Albert Zeyer edited this page Nov 21, 2021 · 17 revisions

This is a list of layers with special behavior on dynamic spatial axes, i.e. axes with dynamic sequence lengths because considering the padding or sequence lengths is important for correct behavior. Or in general any layer where the output tensor (placeholder) depends on the sequence lengths.

  • SoftmaxOverSpatialLayer, will make sure that the padded frames are masked away.
  • BatchSoftmaxLayer
  • ReduceLayer. sum, max etc will ignore the padded frames.
  • MathNormLayer. shares code with ReduceLayer internally.
  • DotLayer when reducing a dynamic spatial axes
  • BatchNormLayer (and batch norm in general on any layer)
  • (NormLayer actually should have special behavior and ignore padded frames, but incorrectly it does not currently (#575))
  • SliceNdLayer
  • SeqLenMaskLayer
  • FlattenBatchLayer
  • PostfixInTimeLayer
  • (CumsumLayer with reverse=True should ignore padded frames but currently does not (#574))
  • LossLayer (deprecated). see below for losses
  • RecLayer with direction=-1
  • SelfAttentionLayer (deprecated)
  • (LengthLayer would return the sequence lengths)

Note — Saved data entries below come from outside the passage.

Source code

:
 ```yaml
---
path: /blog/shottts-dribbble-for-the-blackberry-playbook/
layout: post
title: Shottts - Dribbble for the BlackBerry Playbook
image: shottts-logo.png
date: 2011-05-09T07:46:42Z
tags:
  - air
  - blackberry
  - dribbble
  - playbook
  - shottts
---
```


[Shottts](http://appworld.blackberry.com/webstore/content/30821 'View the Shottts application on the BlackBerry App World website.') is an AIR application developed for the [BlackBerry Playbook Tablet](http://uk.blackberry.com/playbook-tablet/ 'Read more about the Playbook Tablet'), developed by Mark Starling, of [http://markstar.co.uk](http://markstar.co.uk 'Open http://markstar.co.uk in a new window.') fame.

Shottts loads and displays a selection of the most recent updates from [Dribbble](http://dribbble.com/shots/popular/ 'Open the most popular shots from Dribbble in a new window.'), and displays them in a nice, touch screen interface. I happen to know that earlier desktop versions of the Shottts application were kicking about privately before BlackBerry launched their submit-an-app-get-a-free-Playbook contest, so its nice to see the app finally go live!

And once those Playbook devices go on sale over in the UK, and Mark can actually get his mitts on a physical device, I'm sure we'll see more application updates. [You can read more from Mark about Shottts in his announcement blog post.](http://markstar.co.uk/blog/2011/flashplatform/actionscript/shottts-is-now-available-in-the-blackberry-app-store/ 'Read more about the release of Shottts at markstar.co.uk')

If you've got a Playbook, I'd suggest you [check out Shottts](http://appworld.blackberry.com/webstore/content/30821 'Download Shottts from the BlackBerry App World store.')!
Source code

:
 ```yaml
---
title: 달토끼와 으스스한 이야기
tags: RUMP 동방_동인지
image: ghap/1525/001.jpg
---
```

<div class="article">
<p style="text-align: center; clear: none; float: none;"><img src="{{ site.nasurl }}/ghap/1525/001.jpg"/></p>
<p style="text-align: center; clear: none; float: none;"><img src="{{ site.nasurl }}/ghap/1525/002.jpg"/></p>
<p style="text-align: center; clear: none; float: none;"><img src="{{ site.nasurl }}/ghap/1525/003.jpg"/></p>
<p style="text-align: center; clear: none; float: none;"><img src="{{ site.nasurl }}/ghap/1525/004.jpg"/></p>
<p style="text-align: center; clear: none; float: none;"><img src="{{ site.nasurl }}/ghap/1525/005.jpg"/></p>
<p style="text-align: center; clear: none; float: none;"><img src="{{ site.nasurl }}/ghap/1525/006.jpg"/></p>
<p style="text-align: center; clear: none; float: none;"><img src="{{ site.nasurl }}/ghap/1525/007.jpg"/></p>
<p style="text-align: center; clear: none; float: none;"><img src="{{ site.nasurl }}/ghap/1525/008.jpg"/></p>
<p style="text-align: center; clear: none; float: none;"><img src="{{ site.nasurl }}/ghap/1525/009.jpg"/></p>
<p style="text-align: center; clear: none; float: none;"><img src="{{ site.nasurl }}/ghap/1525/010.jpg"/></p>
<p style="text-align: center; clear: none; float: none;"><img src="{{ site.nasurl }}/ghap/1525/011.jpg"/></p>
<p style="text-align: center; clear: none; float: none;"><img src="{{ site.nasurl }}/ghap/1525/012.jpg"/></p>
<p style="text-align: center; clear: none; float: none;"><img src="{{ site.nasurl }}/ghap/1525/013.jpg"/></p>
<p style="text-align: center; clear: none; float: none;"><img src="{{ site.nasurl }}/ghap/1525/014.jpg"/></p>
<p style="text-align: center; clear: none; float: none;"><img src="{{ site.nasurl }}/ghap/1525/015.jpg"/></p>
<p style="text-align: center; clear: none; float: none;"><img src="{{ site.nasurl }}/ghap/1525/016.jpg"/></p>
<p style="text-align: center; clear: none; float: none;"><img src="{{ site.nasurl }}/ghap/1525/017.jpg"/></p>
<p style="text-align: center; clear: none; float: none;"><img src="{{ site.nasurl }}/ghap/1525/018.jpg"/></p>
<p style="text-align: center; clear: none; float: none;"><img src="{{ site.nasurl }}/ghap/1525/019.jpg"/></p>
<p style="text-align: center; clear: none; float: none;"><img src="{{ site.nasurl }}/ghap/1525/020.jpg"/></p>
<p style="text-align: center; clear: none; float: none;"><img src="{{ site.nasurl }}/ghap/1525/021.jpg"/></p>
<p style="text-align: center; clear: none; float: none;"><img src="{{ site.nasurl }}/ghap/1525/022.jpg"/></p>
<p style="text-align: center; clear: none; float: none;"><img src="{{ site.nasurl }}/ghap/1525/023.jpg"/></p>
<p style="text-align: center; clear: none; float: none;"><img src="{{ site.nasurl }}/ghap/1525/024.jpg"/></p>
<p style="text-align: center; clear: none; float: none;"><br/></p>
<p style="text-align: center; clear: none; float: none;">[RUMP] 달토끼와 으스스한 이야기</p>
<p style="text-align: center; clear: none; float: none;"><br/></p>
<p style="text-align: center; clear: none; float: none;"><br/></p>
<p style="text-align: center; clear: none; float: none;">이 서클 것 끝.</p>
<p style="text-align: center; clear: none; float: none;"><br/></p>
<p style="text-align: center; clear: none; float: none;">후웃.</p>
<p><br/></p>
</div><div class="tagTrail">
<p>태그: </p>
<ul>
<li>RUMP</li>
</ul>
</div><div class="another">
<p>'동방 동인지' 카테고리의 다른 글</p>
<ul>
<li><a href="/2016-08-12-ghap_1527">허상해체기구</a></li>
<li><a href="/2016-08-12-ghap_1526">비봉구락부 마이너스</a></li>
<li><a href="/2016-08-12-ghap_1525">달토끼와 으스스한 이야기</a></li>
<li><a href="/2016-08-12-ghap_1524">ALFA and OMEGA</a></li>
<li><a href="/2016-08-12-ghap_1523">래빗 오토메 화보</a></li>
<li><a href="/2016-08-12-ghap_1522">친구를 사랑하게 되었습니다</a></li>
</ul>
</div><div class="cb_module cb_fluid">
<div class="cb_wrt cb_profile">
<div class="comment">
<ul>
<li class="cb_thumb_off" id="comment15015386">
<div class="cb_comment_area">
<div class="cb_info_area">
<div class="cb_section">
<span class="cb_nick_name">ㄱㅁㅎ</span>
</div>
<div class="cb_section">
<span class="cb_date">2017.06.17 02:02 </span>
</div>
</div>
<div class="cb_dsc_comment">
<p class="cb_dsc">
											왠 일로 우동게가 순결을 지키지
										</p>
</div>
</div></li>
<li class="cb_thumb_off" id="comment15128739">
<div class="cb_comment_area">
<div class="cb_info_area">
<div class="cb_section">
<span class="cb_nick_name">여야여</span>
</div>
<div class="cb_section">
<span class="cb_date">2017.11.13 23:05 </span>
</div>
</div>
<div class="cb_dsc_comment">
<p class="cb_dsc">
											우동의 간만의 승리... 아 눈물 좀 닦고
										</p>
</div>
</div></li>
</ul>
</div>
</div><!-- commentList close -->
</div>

(This list is currently incomplete.)

Sequence lengths also matter for the losses. For the framewise losses, it matters for the accumulation (it will ignore the padded frames), and obviously it also matters for all the sequence losses such as CTC.

Somewhat related is the option recurrent on each layer class (or loss). recurrent=False implies that sequence lengths do not matter as well as the ordering of frames. But this is not exactly the same. E.g. ConvLayer has recurrent=True but ConvLayer does not make use of the sequence lengths.

The obvious example of a layer where the dynamic spatial axes do not matter is LinearLayer.

(Partly related is the list of layers with special behavior for recurrent automatic optimization.)